The Camino next follows the river out of Burgos. So, a snap of the cathedral from the south:
We’re now on the Ruta del Cid, though not for much. It’s the long tourist trail connecting his birthplace just north of Burgos to the lands of his destierro, and to Valencia, where he finally ruled and died.
It’s not long till I’m in countryside, with mainly level walking now. I’m on my own again: Agostino and Manu, lacking the dawdler gene, have bolted ahead at the rate of thirty to forty per day.
Tardajos was my first resting spot. It’s been Celt, it’s been Roman. It was part of the defensive line established by early counts of Castile. I loved it because it was one of the first truly antique villages I’d come to since France. Tardajos wasn’t a mix of old and new, it was old.

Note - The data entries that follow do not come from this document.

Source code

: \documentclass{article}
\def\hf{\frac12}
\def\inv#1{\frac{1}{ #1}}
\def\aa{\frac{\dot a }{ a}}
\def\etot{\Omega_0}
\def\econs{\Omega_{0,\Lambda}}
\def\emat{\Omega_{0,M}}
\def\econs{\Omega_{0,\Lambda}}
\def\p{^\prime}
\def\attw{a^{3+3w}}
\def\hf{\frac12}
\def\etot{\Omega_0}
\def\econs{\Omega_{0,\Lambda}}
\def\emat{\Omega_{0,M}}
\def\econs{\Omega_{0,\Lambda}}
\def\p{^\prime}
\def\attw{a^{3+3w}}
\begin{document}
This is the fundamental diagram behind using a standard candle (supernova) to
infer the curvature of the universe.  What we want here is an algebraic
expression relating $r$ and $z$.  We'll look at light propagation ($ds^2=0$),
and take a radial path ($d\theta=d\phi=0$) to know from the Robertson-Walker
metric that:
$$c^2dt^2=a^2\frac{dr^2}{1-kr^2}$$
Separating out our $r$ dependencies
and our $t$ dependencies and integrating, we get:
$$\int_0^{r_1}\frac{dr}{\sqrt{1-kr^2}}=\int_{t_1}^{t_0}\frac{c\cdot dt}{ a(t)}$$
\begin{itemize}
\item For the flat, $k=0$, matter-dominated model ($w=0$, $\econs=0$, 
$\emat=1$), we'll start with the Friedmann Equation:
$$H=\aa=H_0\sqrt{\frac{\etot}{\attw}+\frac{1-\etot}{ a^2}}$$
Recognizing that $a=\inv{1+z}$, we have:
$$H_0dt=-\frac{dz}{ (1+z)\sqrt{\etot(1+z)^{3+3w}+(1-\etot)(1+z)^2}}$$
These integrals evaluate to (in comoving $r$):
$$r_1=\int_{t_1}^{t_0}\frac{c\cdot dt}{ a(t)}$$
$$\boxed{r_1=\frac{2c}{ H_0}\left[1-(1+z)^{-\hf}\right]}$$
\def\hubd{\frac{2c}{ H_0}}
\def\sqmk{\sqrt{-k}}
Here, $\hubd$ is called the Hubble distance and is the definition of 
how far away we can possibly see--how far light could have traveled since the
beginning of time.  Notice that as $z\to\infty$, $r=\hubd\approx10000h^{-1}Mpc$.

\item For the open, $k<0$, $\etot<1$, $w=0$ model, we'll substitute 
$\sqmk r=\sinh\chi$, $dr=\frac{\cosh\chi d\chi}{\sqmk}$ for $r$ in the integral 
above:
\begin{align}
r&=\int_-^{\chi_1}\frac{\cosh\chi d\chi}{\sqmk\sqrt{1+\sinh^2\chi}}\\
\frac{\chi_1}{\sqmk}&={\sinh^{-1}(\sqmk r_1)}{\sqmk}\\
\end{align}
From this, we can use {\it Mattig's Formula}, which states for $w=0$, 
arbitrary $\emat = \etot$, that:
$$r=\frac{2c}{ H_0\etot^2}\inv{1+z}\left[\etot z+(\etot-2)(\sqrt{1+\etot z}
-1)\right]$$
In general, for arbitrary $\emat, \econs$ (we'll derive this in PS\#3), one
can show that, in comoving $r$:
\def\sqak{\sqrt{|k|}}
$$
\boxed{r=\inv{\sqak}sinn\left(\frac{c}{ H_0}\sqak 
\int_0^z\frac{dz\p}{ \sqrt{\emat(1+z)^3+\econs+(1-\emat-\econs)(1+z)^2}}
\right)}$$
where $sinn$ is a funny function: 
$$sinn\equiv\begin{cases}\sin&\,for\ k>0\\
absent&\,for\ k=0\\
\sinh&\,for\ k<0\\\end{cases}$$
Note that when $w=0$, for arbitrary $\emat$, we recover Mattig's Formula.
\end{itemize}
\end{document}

Here at the well where I paused to drink, an elderly gentleman insisted on attaching a little Marian medal to my Kathmandu pack. When I told him that a tiny plastic medal held by just a thread would just fall off, he disagreed and insisted that it would hold.
He was right. The little medal is still in place, as I write from the Australian bush.

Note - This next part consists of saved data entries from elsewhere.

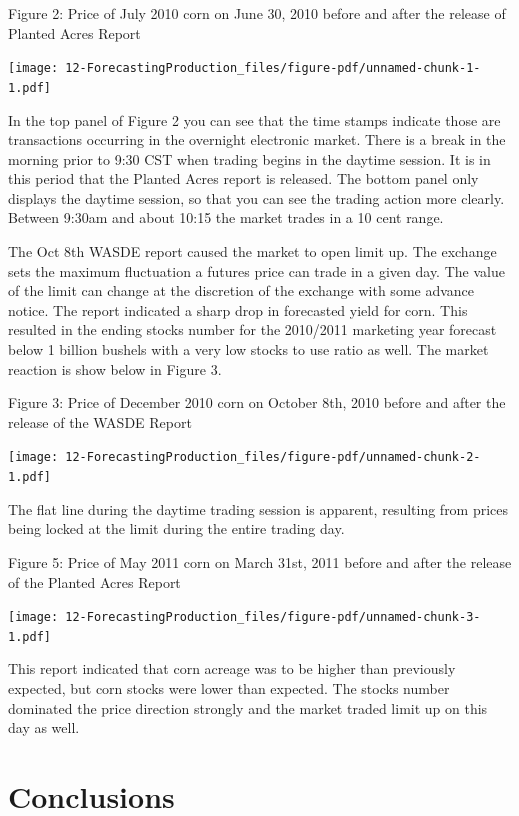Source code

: \documentclass[
  letterpaper,
  DIV=11,
  numbers=noendperiod]{scrreprt}
\begin{document}
Figure 2: Price of July 2010 corn on June 30, 2010 before and after the
release of Planted Acres Report

\texttt{[image: 12-ForecastingProduction\_files/figure-pdf/unnamed-chunk-1-1.pdf]}

In the top panel of Figure 2 you can see that the time stamps indicate
those are transactions occurring in the overnight electronic market.
There is a break in the morning prior to 9:30 CST when trading begins in
the daytime session. It is in this period that the Planted Acres report
is released. The bottom panel only displays the daytime session, so that
you can see the trading action more clearly. Between 9:30am and about
10:15 the market trades in a 10 cent range.

The Oct 8th WASDE report caused the market to open limit up. The
exchange sets the maximum fluctuation a futures price can trade in a
given day. The value of the limit can change at the discretion of the
exchange with some advance notice. The report indicated a sharp drop in
forecasted yield for corn. This resulted in the ending stocks number for
the 2010/2011 marketing year forecast below 1 billion bushels with a
very low stocks to use ratio as well. The market reaction is show below
in Figure 3.

Figure 3: Price of December 2010 corn on October 8th, 2010 before and
after the release of the WASDE Report

\texttt{[image: 12-ForecastingProduction\_files/figure-pdf/unnamed-chunk-2-1.pdf]}

The flat line during the daytime trading session is apparent, resulting
from prices being locked at the limit during the entire trading day.

Figure 5: Price of May 2011 corn on March 31st, 2011 before and after
the release of the Planted Acres Report

\texttt{[image: 12-ForecastingProduction\_files/figure-pdf/unnamed-chunk-3-1.pdf]}

This report indicated that corn acreage was to be higher than previously
expected, but corn stocks were lower than expected. The stocks number
dominated the price direction strongly and the market traded limit up on
this day as well.

\hypertarget{conclusions-1}{%
\section{Conclusions}\label{conclusions-1}}
\end{document}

And by the end of that day, I would need whatever good influences it could invoke.
***
So it’s on to the meseta, that huge plateau of north-central Spain whose monotony and climatic challenges have always been an indispensable ingredient of the Camino. For a while that day, the meseta merely charmed.
Further along, an eerie experience. The day was windless, the insects had gone for the winter, and there were no people or vehicles to be heard. Just one bird singing, in the perfectly still weather.

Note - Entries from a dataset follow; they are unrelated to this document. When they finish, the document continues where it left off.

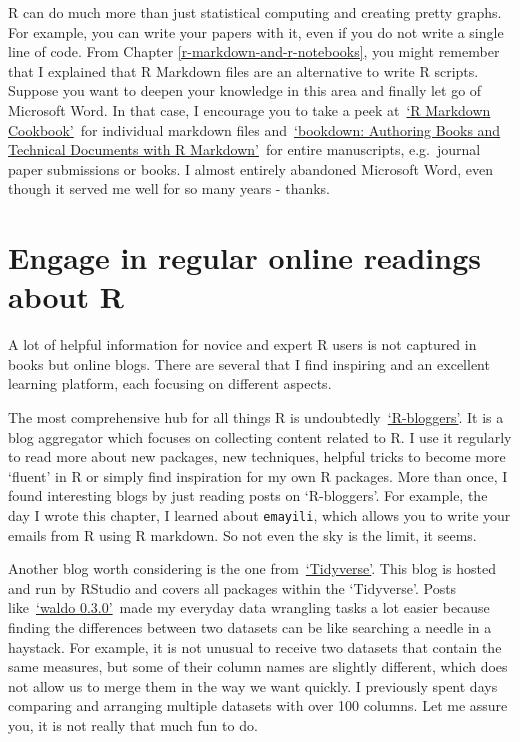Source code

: \documentclass[
]{book}
\begin{document}
R can do much more than just statistical computing and creating pretty graphs. For example, you can write your papers with it, even if you do not write a single line of code. From Chapter \ref{r-markdown-and-r-notebooks}, you might remember that I explained that R Markdown files are an alternative to write R scripts. Suppose you want to deepen your knowledge in this area and finally let go of Microsoft Word. In that case, I encourage you to take a peek at~\href{https://bookdown.org/yihui/rmarkdown-cookbook/}{`R Markdown Cookbook'}~for individual markdown files and~\href{https://bookdown.org/yihui/bookdown/}{`bookdown: Authoring Books and Technical Documents with R Markdown'}~for entire manuscripts, e.g.~journal paper submissions or books. I almost entirely abandoned Microsoft Word, even though it served me well for so many years - thanks.

\hypertarget{engage-in-regular-online-readings-about-r}{%
\section{Engage in regular online readings about R}\label{engage-in-regular-online-readings-about-r}}

A lot of helpful information for novice and expert R users is not captured in books but online blogs. There are several that I find inspiring and an excellent learning platform, each focusing on different aspects.

The most comprehensive hub for all things R is undoubtedly~\href{https://www.r-bloggers.com}{`R-bloggers'}. It is a blog aggregator which focuses on collecting content related to R. I use it regularly to read more about new packages, new techniques, helpful tricks to become more `fluent' in R or simply find inspiration for my own R packages. More than once, I found interesting blogs by just reading posts on `R-bloggers'. For example, the day I wrote this chapter, I learned about \texttt{emayili}, which allows you to write your emails from R using R markdown. So not even the sky is the limit, it seems.

Another blog worth considering is the one from~\href{https://www.tidyverse.org/blog/}{`Tidyverse'}. This blog is hosted and run by RStudio and covers all packages within the `Tidyverse'. Posts like~\href{https://www.tidyverse.org/blog/2021/08/waldo-0-3-0/}{`waldo 0.3.0'}~made my everyday data wrangling tasks a lot easier because finding the differences between two datasets can be like searching a needle in a haystack. For example, it is not unusual to receive two datasets that contain the same measures, but some of their column names are slightly different, which does not allow us to merge them in the way we want quickly. I previously spent days comparing and arranging multiple datasets with over 100 columns. Let me assure you, it is not really that much fun to do.
\end{document}
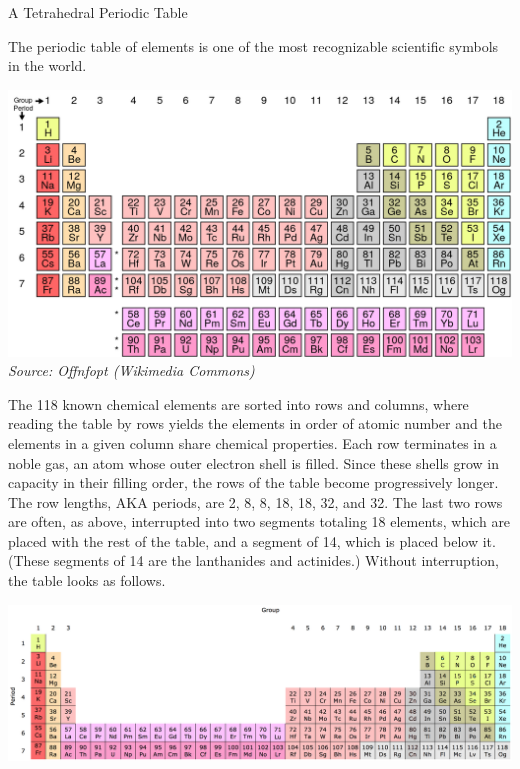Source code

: \documentclass{article}
\begin{document}
\begin{center}
  A Tetrahedral Periodic Table
\end{center}

The periodic table of elements is one of the most recognizable scientific symbols in the world.

\begin{center}
  \includegraphics[width=\linewidth]{normal.png}
  \textit{Source: Offnfopt (Wikimedia Commons)}
\end{center}

The 118 known chemical elements are sorted into rows and columns,
where reading the table by rows yields the elements in order of atomic number
and the elements in a given column share chemical properties.
Each row terminates in a noble gas,
an atom whose outer electron shell is filled.
Since these shells grow in capacity in their filling order,
the rows of the table become progressively longer.
The row lengths, AKA periods, are 2, 8, 8, 18, 18, 32, and 32.
The last two rows are often, as above, interrupted
into two segments totaling 18 elements, which are placed with the rest of the table,
and a segment of 14, which is placed below it.
(These segments of 14 are the lanthanides and actinides.)
Without interruption, the table looks as follows.

\begin{center}
  \includegraphics[width=\linewidth]{long.png}
\end{center}
\end{document}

The bird stopped singing. I stopped moving. For the first time in my life, or as well as I can remember, I could hear no sound in the daytime. Nothing.
That was the meseta’s first trick. There would be more.
***
Destination for the day was Hornillos del Camino, which gave me a solid twenty plus kilometres. On reaching the town, which is advertised as having a couple of albergues and other options as well, I found nothing open.
There was a bar for enquiries…closed. A couple of guys chucking roof tiles on to the street were too happy to bark that nothing was open. An older gentleman I met in the street sent me to a place where I could obtain keys and information. It was a demolition site.
I asked a couple more people about accommodation in the town, they seemed impatient, even a touch hostile, as if they’d been asked all this before.
I looked at my watch. It was 4:30 and this was the winter. I could go on enquiring and searching. Or I could head for the next town, more than ten kilometres away…
So I shook the dust of Hornillos from my garments, salted its fields, burnt its houses, slaughtered its first-born, laid a millennial curse on all its generations, and headed off for Hontanas.
Or part of the above.
***
The weather is holding, the windmills are still, but the air is getting more and more icy. I start to look across the fields for little stands of trees, in case I have to camp out the night. But that means a long tramp across mud, only to find that the trees are too scraggly and small.
After ten kilometres, I know I’m on the right track, but there’s no sign of a town in the distance. I take comfort from the name of the town, Hontanas. Maybe it’s in a sudden dip or hollow. But how do you hide a whole town?
The sun withdrew its warmth an hour ago. Now the light is fading. And how do you hide a whole town in a dip or hollow? The sun…
And suddenly, in its dip or hollow, like Brigadoon from the mist, Hontanas appears.
In no time at all I’m quaffing sopa de ajo in a warm bar.
And the little plastic medal – o clemens, o pia! – is still dangling pluckily from my pack.